***** The data *****
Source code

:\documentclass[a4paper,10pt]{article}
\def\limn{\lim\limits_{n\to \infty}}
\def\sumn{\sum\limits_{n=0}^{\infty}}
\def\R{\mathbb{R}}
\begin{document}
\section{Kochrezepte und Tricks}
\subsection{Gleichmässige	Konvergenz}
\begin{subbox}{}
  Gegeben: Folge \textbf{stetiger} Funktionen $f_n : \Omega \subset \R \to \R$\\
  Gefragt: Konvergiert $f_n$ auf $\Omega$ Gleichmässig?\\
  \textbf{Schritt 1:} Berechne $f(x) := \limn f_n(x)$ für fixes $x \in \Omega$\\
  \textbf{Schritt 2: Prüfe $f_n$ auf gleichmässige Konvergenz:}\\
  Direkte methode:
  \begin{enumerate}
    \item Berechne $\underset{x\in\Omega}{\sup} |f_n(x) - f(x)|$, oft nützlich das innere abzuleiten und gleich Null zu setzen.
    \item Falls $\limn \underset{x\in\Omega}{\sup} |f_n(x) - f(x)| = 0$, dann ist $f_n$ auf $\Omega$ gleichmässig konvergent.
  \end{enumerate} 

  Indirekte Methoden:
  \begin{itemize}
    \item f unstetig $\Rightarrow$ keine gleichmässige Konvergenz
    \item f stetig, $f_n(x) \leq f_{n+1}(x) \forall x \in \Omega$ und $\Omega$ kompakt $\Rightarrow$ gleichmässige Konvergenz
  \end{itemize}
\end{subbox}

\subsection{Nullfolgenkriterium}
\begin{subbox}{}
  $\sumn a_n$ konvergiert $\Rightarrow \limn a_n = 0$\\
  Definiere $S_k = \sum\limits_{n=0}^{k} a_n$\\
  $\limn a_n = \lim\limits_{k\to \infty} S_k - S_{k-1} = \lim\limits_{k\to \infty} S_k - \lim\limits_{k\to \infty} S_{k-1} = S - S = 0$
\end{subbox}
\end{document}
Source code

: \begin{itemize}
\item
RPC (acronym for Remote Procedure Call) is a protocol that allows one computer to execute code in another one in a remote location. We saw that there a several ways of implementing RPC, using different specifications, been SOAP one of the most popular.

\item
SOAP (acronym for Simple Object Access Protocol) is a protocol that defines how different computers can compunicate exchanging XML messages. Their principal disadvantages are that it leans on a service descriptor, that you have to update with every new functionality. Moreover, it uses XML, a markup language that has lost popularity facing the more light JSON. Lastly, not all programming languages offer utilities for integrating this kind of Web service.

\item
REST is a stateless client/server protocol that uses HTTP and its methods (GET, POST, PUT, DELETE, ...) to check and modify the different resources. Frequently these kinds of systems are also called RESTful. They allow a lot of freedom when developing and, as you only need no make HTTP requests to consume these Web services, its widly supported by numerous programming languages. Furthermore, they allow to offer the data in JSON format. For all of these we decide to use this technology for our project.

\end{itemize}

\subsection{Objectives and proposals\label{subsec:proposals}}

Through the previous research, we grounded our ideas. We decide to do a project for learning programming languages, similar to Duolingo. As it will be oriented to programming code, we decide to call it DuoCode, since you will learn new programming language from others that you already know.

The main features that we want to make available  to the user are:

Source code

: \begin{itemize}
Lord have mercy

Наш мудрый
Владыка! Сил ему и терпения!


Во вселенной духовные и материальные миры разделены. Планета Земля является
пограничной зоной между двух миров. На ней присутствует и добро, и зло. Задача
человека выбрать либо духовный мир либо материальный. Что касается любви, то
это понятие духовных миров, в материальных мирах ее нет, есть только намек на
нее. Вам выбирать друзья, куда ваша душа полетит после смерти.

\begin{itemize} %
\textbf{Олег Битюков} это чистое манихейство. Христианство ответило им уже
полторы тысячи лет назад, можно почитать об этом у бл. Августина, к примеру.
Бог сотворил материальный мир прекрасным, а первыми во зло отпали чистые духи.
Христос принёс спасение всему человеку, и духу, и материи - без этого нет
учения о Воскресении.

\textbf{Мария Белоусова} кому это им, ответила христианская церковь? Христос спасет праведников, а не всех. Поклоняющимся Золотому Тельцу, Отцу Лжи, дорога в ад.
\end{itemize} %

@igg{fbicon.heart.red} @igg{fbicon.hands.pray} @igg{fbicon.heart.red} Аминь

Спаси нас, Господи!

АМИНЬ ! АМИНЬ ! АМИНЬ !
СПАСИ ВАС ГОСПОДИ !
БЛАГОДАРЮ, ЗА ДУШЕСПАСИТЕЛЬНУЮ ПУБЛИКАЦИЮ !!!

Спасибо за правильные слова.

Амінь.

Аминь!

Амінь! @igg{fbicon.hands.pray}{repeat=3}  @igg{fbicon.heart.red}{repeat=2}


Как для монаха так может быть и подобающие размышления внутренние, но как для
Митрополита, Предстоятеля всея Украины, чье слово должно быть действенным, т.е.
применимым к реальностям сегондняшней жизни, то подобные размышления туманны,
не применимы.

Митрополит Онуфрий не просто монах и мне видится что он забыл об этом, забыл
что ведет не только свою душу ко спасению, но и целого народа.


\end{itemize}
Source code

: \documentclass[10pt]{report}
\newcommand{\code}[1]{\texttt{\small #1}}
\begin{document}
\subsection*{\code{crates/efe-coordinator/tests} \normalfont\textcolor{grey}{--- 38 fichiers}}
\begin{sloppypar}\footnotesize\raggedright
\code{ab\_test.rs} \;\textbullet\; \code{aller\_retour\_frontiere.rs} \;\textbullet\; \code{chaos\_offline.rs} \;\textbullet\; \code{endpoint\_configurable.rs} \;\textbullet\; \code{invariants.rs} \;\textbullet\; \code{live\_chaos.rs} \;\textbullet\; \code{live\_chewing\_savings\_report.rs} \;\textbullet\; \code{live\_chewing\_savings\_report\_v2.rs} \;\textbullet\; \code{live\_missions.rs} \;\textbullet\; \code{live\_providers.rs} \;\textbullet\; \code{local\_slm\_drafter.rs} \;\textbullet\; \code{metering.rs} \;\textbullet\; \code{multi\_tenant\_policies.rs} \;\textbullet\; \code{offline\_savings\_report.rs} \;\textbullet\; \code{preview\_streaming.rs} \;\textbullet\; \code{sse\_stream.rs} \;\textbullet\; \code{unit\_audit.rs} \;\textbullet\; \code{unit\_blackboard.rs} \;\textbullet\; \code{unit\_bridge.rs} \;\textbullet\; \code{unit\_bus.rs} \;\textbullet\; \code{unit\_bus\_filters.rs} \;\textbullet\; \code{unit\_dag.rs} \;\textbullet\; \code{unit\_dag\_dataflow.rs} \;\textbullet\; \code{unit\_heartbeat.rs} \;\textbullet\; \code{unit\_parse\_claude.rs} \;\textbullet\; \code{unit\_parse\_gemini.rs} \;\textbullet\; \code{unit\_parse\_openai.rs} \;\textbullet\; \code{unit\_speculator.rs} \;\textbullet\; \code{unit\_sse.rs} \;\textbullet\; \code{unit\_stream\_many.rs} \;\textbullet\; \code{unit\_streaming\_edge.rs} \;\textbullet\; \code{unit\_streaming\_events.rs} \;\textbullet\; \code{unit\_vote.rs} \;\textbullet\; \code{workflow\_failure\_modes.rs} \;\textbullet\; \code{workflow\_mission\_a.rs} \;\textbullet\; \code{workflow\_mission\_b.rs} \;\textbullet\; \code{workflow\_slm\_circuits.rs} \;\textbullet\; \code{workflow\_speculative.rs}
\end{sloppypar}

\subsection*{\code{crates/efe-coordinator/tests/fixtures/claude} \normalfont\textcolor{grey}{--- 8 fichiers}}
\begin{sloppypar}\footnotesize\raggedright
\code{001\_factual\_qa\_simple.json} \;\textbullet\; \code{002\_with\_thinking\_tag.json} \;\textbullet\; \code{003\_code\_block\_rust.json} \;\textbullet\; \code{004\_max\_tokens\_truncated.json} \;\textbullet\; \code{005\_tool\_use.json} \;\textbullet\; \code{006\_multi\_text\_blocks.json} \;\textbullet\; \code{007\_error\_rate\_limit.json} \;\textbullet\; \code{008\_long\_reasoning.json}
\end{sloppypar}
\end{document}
*****
◆ Exercise requirements
Return every line from the material that contains the word "textbf".

◆ Result of this exercise
  Gegeben: Folge \textbf{stetiger} Funktionen $f_n : \Omega \subset \R \to \R$\\
  \textbf{Schritt 1:} Berechne $f(x) := \limn f_n(x)$ für fixes $x \in \Omega$\\
  \textbf{Schritt 2: Prüfe $f_n$ auf gleichmässige Konvergenz:}\\
\textbf{Олег Битюков} это чистое манихейство. Христианство ответило им уже
\textbf{Мария Белоусова} кому это им, ответила христианская церковь? Христос спасет праведников, а не всех. Поклоняющимся Золотому Тельцу, Отцу Лжи, дорога в ад.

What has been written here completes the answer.